Note that the fluid dynamics are solved by default.
subsection multiphysics
set VOF = true
end
Physical Properties#
The physical properties
subsection defines the physical properties of the fluids. In this example, we need two fluids with densities of \(1.204 \ \frac{\text{kg}}{\text{m}^3}\) (air) and \(1000 \ \frac{\text{kg}}{\text{m}^3}\) (water). However, the current numerical model was not able to solve with the real dynamic viscosities of the fluids. Therefore, they were altered in order to run the simulation.
Warning
Altering the dynamic viscosities of the fluids will surely have an impact on the results. We will show this impact in the results section.
subsection physical properties
set number of fluids = 2
subsection fluid 0
set density = 1.204
set kinematic viscosity = 0.01516
end
subsection fluid 1
set density = 1000
set kinematic viscosity = 0.001
end
end
Initial Conditions#
In the initial conditions
subsection, we need to define the interface between the two fluids. We define this interface by using a function expression in the VOF
subsection of initial conditions
. A projection step is applied to ensure a smooth definition of the initial condition.
subsection initial conditions
set type = nodal
subsection uvwp
set Function expression = 0; 0; 0; 0
end
subsection VOF
set Function expression = if (x>1.992 & z<0.55 & y>=-0.5, 1, 0)
subsection projection step
set enable = true
set diffusion factor = 1
end
end
end
Source Term#
In the source term
subsection, we define the gravitational acceleration.
subsection source term
subsection fluid dynamics
set Function expression = 0;0;-9.81;0
end
end
VOF#
In the VOF
subsection, we select the tanh
filter to filter the phase fraction and get a more defined interface. We set the value of beta to 10.
subsection VOF
subsection phase filtration
set type = tanh
set beta = 10
end
end
Mesh#
In the mesh
subsection, we specify the mesh used in this example. The structured mesh used in this example can be generated from the tank.geo
file using Gmsh. The initial refinement is set to \(3\).
subsection mesh
set type = gmsh
set file name = tank.msh
set initial refinement = 3
end
Mesh Adaptation#
The mesh adaptation
section controls the dynamic mesh adaptation.

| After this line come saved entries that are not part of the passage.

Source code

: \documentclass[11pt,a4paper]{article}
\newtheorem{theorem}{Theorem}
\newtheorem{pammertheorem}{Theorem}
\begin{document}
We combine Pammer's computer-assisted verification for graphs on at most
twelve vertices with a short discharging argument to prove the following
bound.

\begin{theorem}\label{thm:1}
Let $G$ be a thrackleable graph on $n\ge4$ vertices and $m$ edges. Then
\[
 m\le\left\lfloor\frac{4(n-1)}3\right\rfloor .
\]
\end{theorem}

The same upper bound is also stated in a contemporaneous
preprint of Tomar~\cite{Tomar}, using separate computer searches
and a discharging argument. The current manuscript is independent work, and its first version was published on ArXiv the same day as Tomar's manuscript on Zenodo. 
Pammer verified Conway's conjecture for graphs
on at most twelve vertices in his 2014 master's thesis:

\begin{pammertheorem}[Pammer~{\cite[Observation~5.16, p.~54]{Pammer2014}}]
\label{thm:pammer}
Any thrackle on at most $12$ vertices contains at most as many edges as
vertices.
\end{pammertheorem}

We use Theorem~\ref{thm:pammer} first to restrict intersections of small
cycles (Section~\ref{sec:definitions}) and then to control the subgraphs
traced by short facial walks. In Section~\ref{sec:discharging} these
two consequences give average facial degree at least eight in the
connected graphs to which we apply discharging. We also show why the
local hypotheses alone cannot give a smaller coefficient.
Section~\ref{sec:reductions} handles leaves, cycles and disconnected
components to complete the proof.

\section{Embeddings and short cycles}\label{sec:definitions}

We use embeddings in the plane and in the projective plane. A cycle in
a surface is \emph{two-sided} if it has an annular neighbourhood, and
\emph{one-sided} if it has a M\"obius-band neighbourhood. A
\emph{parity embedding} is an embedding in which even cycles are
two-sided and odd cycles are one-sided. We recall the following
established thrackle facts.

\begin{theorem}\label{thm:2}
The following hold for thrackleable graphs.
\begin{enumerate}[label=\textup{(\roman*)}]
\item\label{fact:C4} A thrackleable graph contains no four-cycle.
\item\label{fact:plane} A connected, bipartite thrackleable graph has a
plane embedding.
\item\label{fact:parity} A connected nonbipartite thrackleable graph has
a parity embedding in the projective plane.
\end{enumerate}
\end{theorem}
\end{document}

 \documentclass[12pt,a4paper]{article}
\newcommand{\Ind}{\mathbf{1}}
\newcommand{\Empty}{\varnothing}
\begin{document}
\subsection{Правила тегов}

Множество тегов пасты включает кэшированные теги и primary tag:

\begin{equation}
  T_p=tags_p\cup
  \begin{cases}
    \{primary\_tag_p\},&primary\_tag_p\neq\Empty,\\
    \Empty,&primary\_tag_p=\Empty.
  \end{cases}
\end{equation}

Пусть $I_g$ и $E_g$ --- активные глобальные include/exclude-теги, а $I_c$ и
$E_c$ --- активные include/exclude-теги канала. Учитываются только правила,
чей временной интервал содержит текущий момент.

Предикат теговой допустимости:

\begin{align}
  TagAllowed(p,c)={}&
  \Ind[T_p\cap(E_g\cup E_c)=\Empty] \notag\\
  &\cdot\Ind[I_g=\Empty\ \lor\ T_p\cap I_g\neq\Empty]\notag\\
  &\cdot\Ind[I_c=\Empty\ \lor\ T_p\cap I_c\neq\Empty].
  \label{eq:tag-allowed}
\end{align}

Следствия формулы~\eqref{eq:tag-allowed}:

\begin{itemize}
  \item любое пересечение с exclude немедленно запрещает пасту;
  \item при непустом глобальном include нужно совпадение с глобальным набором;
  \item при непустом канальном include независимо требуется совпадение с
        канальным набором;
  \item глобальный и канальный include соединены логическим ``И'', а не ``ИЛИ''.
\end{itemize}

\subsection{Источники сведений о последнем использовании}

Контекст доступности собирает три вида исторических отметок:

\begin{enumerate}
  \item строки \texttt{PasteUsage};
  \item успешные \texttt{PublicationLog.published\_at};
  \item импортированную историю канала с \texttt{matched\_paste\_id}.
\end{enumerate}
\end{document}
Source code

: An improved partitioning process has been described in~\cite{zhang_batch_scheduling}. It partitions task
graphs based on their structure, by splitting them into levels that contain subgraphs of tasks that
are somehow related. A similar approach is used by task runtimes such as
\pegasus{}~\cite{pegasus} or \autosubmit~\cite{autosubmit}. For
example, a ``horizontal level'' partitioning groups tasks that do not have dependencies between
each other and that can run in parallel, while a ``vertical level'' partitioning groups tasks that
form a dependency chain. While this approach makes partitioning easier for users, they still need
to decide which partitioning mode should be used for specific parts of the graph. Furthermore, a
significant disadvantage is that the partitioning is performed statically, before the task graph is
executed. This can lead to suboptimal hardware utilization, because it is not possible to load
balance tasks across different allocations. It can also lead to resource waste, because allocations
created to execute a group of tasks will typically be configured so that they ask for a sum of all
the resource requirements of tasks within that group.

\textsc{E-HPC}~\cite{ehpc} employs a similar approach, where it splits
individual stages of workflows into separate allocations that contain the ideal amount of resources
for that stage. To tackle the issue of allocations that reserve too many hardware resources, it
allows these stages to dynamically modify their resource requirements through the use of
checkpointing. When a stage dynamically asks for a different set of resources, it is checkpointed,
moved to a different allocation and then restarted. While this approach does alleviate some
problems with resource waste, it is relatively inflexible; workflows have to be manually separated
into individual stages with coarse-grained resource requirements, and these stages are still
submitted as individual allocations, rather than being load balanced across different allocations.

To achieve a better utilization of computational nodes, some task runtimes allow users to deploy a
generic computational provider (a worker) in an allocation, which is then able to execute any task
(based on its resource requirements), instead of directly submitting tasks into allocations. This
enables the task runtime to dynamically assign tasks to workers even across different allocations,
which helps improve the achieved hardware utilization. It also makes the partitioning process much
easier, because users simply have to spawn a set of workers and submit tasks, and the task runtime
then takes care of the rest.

Here, we choose phase
and pressure
as the refinement variables
. The maximum and minimum refinement levels are respectively set to \(4\) and \(2\).
subsection mesh adaptation
set type = kelly
set variable = phase, pressure
set fraction type = fraction
set max refinement level = 4
set min refinement level = 2
set frequency = 2
set fraction refinement = 0.999, 0.4
set fraction coarsening = 0.001, 0.05
set initial refinement steps = 5
end
Running the Simulation#
We call the lethe-fluid by invoking:
mpirun -np $number_of_CPU_cores lethe-fluid 3d-dam-break.prm
Warning
Make sure to compile Lethe in Release mode and run in parallel using mpirun
. This simulation took \(\approx\) 17 hours on 64 processes (runned on the Narval cluster).
Results#
The following video shows the results of the simulation:
In the following figure, we compare the water height evolution at the 4 positions mentioned in the description of the case section with the experimental results obtained from MARIN (available here):
As we can see, the simulated general evolution of the height seems to follow the experimentation results. However, on all 4 subplots, we notice that the height is overestimated. We also notice a slight shift to the right for \(H2\), \(H3\), and \(H4\) evolutions. These observations may be explained by the “highly viscous air” (fluid 0) that acts as an obstacle to the free flow of the water. Additionally, fluid 1 representing the water is 1000 times more viscous than regular water. With these results, we can see that the model needs to be improved to be able to accurately simulate low-viscosity fluids such as air. Furthermore, we observe that the wave formed at the impact with the obstacle doesn’t collapse the right way due to the lack of compressibility of the air being simulated.